Elevated levels of circulating IL-18BP and perturbed regulation of IL-18 in schizophrenia
1 Clinical and Behavioral Neurology, IRCCS Fondazione Santa Lucia, Via Ardeatina 306, 00179, Rome, Italy
2 Department of Neuroscience, University Tor Vergata, Via Montpellier 1, 00133, Rome, Italy
3 Department of Clinical and Behavioral Neurology, Experimental Neuro-psychobiology Lab, IRCCS Santa Lucia Foundation, Via Ardeatina, 306, I-00179, Rome, Italy
Journal of Neuroinflammation 2012, 9:206 doi:10.1186/1742-2094-9-206Published: 22 August 2012
The pleiotropic pro-inflammatory cytokine Interleukin (IL)-18 has been proposed to play a role in schizophrenia, since elevated circulating levels of its protein and altered frequencies of genetic variants in its molecular system are reported in schizophrenic patients.
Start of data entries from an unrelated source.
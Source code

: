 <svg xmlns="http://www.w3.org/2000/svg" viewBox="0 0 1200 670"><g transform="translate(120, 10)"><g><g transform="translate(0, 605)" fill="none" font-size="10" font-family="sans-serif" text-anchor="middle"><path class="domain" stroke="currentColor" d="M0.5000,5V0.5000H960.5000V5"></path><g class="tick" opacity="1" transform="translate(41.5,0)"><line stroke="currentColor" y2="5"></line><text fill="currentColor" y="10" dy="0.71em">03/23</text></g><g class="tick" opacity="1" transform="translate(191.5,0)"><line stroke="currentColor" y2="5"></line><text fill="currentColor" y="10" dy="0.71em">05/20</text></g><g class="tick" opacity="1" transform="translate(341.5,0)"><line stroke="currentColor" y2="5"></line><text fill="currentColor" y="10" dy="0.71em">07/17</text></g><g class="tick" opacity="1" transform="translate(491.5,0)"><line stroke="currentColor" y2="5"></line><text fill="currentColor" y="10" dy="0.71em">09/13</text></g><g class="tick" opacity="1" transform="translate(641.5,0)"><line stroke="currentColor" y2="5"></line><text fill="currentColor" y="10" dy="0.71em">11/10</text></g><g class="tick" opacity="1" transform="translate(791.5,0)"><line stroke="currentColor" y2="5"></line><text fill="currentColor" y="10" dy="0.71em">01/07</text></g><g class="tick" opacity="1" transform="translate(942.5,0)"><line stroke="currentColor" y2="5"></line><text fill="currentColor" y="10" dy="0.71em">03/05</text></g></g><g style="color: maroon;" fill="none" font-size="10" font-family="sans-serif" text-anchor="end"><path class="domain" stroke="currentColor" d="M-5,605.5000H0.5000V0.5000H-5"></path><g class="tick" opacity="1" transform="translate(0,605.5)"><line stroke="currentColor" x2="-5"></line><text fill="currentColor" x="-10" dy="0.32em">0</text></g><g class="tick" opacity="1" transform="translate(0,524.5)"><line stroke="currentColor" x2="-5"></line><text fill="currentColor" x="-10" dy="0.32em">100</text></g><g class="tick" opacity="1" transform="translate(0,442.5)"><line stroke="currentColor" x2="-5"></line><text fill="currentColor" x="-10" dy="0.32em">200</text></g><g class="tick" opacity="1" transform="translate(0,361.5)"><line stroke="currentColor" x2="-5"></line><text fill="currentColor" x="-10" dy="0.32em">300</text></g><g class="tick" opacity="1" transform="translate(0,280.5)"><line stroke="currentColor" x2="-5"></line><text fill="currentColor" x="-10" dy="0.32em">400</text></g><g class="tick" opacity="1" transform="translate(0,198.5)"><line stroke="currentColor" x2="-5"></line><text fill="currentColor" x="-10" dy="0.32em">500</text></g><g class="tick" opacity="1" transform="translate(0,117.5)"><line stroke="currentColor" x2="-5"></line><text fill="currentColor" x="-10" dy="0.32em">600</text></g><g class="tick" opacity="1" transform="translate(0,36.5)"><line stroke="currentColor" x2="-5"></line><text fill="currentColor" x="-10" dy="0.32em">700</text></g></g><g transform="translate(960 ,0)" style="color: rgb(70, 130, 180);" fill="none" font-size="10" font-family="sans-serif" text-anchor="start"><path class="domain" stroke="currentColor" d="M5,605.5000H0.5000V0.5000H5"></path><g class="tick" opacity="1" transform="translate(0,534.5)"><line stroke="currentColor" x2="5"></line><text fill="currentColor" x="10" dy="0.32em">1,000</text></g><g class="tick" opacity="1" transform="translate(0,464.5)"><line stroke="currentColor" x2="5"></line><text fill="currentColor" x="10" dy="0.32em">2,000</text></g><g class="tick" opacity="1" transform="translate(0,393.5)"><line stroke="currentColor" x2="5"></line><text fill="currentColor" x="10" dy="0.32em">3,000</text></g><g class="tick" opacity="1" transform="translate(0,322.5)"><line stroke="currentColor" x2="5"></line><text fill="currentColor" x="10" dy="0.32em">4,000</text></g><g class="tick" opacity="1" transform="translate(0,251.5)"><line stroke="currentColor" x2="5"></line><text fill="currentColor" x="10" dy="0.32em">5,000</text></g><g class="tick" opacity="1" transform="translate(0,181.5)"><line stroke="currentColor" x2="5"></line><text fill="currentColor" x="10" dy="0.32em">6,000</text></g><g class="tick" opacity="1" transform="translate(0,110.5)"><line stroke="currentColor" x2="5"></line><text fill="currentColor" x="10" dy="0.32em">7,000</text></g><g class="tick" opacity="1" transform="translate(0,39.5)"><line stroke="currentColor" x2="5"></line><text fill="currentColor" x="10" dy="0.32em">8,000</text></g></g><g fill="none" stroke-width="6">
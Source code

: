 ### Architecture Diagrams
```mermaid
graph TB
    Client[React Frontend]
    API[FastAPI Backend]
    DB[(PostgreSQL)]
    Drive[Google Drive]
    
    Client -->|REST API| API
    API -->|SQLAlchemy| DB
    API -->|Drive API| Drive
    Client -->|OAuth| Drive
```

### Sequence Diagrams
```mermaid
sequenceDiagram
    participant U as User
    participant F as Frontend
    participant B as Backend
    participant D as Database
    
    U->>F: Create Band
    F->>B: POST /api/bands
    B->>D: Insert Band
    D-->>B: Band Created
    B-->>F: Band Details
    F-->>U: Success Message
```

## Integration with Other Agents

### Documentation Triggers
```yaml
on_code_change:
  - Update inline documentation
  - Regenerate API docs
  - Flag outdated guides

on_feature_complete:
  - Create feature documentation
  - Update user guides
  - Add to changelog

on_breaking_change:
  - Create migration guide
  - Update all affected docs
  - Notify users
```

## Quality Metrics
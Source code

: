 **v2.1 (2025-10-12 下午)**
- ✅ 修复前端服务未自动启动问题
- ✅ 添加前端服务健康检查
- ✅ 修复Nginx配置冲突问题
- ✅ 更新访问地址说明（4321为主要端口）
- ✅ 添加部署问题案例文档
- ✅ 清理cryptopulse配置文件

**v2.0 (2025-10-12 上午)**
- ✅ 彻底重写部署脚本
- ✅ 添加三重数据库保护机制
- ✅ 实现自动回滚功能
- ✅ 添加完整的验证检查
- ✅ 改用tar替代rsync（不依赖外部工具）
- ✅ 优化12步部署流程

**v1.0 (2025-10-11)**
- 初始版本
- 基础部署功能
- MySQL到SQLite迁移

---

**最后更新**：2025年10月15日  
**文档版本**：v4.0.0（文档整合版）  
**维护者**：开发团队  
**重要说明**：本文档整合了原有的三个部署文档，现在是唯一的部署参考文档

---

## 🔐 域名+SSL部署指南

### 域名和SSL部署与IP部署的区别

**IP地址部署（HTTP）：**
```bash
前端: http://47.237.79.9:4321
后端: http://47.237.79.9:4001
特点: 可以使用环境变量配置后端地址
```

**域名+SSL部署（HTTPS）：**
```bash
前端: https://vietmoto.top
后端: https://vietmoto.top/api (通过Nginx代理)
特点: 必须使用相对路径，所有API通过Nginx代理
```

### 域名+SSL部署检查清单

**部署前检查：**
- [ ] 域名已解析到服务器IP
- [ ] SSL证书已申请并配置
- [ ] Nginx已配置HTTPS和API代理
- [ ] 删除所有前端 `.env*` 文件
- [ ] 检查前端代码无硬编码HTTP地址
We analyzed 77 patients with schizophrenia diagnosis (SCZ) and 77 healthy control subjects (HC) for serum concentration of both IL-18 and its natural inhibitor, the IL-18 binding protein (IL-18BP).
We confirmed that serum levels of total IL-18 are significantly increased in SCZ, as compared to HC. However, due to a highly significant increase in levels of circulating IL-18BP in SCZ, as compared to HC, the levels of free, bioactive IL-18 are not significantly different between the two groups. In addition, the relationships between the levels of IL-18 and its inhibitor, as well as between the two molecules and age appear dissimilar for SCZ and HC. In particular, the elevated levels of IL-18BP, likely a consequence of the body’s attempt to counteract the early prominent inflammation which characterizes schizophrenia, are maintained in earlier and later stages of the disease. However, the IL-18BP elevation appears ineffective to balance the IL-18 system in younger SCZ patients, while in older patients the levels of circulating bioactive IL-18 are comparable to those of HC, if not lower.
In conclusion, these findings indicate that the IL-18 system is perturbed in schizophrenia, supporting the idea that this pro-inflammatory cytokine might be part of a pathway of genetic and environmental components for vulnerability to the disease.